If a line in the material below has the word "documentclass", copy it.

__SOURCE DATA__.

=-=-=-=-=

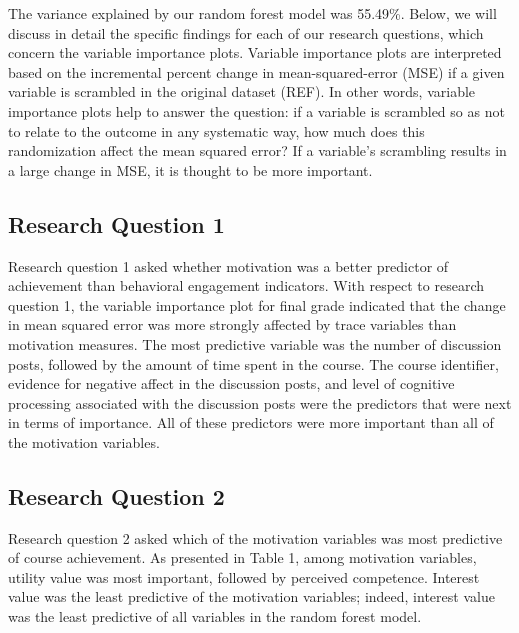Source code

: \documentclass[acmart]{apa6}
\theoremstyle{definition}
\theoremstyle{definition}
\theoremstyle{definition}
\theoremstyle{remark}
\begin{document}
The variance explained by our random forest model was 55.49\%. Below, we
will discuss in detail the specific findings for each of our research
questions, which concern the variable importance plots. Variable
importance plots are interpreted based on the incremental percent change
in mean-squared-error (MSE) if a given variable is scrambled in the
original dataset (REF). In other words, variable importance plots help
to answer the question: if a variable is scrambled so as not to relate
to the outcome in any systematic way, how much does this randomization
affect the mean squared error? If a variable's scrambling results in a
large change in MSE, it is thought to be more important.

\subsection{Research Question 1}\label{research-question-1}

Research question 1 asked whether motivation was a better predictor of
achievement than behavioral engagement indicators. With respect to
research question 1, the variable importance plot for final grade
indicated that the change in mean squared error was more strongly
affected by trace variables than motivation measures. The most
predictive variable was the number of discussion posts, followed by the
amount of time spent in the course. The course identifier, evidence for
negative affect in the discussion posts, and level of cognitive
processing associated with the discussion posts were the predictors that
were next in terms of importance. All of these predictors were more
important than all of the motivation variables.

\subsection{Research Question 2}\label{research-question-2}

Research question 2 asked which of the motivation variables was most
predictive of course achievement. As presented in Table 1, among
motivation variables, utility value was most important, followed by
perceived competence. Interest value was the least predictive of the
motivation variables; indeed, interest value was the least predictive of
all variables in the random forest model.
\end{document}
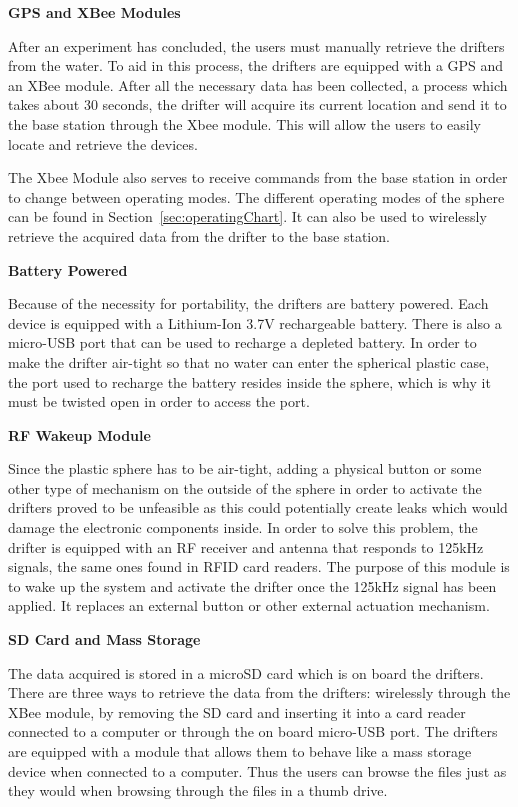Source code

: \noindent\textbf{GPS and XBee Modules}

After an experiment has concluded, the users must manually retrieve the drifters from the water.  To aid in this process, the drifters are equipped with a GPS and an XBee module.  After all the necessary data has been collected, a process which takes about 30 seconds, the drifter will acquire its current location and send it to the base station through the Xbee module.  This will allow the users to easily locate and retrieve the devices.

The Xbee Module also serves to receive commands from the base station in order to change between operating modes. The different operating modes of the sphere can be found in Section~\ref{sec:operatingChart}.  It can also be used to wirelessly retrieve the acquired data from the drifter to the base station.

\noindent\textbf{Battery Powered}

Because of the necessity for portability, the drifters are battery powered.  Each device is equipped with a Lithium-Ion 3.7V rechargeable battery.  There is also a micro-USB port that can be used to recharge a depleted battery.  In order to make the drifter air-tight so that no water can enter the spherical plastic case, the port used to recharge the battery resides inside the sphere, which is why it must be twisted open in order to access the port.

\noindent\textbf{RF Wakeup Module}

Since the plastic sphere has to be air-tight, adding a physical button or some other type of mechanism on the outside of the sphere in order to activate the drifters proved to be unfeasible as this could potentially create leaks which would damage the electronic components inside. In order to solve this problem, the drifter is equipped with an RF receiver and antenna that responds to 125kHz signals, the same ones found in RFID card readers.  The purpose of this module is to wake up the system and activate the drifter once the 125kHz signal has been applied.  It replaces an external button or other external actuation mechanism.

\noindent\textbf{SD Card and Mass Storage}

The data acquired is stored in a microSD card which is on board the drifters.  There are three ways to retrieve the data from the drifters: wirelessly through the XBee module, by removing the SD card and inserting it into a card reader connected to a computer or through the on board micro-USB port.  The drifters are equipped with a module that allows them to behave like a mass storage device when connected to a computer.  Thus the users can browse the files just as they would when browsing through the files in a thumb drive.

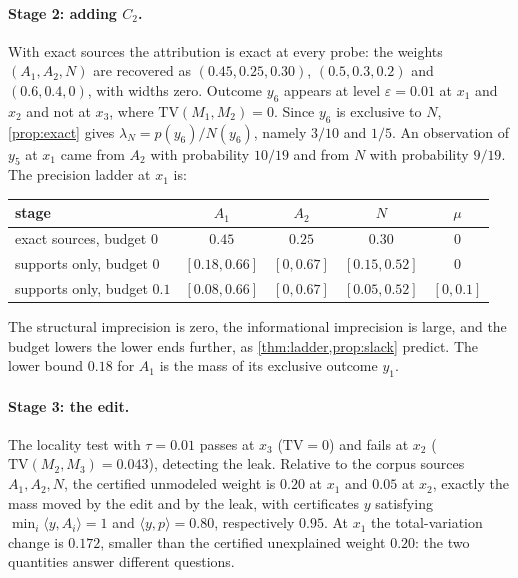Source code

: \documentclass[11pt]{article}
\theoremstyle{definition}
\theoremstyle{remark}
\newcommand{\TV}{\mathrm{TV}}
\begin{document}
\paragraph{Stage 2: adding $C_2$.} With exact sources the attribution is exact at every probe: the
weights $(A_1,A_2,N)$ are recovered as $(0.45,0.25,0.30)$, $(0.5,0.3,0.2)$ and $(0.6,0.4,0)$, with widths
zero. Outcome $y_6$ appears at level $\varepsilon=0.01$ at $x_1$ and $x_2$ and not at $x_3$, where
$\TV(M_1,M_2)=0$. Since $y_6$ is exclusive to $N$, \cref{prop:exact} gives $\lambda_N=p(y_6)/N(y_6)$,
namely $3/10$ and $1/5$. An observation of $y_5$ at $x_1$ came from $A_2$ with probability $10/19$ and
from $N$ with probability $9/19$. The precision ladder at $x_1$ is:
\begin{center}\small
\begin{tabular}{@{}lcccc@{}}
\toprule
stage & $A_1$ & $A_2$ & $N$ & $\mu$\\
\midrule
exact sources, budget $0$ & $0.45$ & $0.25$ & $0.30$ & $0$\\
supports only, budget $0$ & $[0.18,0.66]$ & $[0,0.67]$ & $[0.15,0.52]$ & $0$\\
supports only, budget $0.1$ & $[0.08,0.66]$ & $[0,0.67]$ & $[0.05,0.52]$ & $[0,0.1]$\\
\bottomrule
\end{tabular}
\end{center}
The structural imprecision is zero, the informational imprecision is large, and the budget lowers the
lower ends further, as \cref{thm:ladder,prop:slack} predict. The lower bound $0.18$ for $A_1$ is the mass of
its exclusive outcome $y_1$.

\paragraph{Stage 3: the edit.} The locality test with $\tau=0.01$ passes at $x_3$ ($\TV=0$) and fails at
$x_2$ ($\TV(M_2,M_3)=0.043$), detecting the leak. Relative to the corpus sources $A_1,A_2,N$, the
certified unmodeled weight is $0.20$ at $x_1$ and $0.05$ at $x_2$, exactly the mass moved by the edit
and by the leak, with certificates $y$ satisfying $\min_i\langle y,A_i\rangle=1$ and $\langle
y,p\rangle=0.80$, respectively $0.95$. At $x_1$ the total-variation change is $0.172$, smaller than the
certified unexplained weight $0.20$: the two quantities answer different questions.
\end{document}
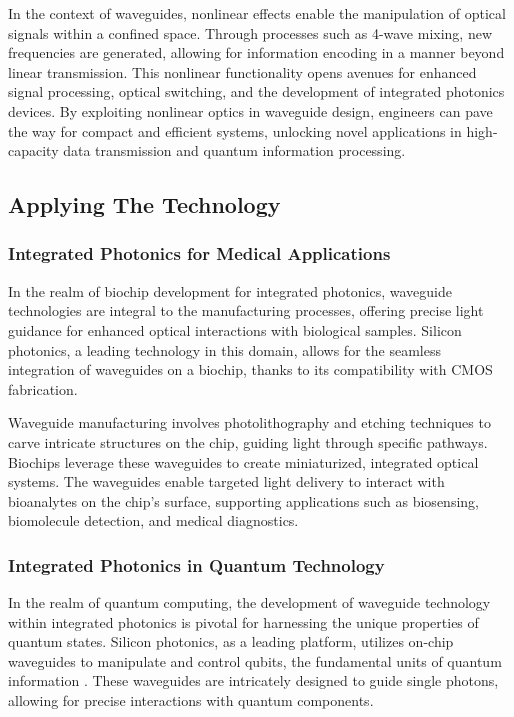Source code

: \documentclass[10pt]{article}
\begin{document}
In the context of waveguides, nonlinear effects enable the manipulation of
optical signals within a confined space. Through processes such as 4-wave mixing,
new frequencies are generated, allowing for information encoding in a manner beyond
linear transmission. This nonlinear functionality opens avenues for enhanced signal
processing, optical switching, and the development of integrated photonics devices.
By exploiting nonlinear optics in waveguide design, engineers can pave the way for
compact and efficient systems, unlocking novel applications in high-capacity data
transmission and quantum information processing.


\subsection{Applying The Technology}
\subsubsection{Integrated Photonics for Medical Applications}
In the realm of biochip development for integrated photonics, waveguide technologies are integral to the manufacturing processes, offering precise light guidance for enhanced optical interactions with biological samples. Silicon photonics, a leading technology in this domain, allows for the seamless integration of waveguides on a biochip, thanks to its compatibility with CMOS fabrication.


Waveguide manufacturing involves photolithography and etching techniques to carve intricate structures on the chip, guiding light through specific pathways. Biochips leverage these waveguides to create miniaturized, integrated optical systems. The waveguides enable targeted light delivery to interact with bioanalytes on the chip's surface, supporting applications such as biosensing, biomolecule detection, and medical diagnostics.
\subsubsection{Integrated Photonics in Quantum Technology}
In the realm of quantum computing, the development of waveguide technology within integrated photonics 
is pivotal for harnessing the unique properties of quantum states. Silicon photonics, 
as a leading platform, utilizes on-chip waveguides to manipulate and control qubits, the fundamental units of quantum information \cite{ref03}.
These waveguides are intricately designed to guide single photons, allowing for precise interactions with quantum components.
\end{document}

=-=-=-=-=

__RESPONSE__.
: \documentclass[acmart]{apa6}
: \documentclass[11pt]{article}
: \documentclass[10pt]{article}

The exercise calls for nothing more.